L’inflazione annuale nella zona euro è aumentata per il terzo mese consecutivo, raggiungendo il 2,4% a dicembre, ha comunicato Eurostat. Un dato preliminare in linea con le previsioni degli economisti. L’inflazione di base si è attestata invece al 2,7% per il quarto mese consecutivo, mentre l’inflazione dei servizi è cresciuta al 4% dal 3,9%. Ma “questo non impedirà alla Bce di tagliare ulteriormente i tassi di interesse”, ha affermato Jack Allen-Reynolds, vice capo economista della zona euro presso Capital Economics, intervistato dalla Cnbc. “L’alto livello di inflazione dei servizi è dovuto in parte a effetti temporanei che dovrebbero svanire quest’anno”.

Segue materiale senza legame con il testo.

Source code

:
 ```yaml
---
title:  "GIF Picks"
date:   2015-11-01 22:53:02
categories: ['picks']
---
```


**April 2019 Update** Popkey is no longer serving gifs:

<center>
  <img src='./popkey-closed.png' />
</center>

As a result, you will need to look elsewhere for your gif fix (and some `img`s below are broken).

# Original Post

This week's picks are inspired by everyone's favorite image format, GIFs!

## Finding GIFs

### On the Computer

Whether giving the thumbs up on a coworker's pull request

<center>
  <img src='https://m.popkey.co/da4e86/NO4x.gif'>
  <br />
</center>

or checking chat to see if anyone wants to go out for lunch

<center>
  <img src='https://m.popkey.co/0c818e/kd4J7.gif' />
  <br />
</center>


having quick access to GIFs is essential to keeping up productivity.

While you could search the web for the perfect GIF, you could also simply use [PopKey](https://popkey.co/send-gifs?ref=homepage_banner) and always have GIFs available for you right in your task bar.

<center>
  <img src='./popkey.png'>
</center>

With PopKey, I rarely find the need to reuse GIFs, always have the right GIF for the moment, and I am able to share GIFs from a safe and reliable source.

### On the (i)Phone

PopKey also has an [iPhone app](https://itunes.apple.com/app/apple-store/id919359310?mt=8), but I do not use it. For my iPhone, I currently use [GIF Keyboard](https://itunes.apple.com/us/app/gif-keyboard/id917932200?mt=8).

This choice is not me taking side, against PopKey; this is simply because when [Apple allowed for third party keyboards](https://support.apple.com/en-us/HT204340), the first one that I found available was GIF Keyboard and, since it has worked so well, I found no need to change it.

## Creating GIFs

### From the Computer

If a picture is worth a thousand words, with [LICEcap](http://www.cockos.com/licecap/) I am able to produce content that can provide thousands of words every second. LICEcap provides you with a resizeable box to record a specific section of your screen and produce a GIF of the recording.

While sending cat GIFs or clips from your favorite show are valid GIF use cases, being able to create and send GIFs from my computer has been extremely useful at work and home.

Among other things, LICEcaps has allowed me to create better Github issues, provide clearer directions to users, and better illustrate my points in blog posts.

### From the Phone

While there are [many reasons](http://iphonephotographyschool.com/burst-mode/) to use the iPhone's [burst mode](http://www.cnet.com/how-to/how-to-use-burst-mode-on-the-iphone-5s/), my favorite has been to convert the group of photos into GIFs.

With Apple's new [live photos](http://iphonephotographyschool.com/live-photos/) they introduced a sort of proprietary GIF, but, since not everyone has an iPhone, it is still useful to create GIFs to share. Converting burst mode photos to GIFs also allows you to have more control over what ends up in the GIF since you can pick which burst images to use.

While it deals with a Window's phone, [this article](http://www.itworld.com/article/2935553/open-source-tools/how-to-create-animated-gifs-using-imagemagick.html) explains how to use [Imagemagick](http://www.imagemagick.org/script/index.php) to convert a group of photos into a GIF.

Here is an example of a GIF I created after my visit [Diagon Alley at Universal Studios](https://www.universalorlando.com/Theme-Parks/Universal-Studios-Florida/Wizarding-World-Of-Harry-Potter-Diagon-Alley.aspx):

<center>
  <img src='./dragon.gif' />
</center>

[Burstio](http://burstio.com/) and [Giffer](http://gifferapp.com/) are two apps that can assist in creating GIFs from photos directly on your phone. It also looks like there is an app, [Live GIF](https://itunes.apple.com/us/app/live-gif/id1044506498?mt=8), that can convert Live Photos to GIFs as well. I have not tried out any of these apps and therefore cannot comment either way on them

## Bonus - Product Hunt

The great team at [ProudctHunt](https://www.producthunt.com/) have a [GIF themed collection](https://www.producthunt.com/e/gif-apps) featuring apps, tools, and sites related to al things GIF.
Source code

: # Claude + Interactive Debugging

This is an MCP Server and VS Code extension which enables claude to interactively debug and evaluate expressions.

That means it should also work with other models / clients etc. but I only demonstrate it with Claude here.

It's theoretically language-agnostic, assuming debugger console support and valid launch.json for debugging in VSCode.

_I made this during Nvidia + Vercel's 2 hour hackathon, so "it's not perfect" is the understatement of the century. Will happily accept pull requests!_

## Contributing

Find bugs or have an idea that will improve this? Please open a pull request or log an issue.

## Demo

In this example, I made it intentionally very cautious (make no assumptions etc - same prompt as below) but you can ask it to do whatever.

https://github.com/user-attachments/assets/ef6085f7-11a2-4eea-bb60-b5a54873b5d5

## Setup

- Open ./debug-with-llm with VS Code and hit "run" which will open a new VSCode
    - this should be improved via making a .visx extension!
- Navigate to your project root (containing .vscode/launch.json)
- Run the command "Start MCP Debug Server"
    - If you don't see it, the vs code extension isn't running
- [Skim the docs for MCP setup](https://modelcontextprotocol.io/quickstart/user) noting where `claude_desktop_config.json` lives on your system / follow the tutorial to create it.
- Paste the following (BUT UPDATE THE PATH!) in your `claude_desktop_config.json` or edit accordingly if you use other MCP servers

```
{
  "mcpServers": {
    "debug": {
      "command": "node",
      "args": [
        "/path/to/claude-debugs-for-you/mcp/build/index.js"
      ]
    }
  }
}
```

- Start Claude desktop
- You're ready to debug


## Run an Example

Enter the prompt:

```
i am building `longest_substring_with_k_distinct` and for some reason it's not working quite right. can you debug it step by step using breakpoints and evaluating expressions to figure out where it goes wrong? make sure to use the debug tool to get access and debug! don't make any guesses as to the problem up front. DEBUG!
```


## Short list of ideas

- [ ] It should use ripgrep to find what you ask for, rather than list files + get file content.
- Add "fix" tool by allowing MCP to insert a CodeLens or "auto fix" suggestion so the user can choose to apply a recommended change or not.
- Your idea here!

Diverso il discorso in Italia. Secondo le stime preliminari dell’Istat, l’inflazione in Italia si conferma stabile con un incremento mensile dello 0,1% e un aumento annuo dell’1,3%, in linea con i dati di novembre. Tuttavia, sebbene l’inflazione resti contenuta rispetto ai tassi elevati del 2023, i dati mostrano segnali di persistenza in alcuni settori, in particolare nei beni alimentari. Nel corso del 2024, l’inflazione ha comunque registrato un forte rallentamento scendendo al +1% dal +5,7% del 2023. Questa frenata è stata in gran parte il risultato di una significativa discesa dei prezzi dell’energia, -10,1%, rispetto a un +1,2% nell’anno precedente. La dinamica dei prezzi alimentari è invece rimasta ancora sostenuta, con un incremento del 2,3% rispetto al +9,8% del 2023.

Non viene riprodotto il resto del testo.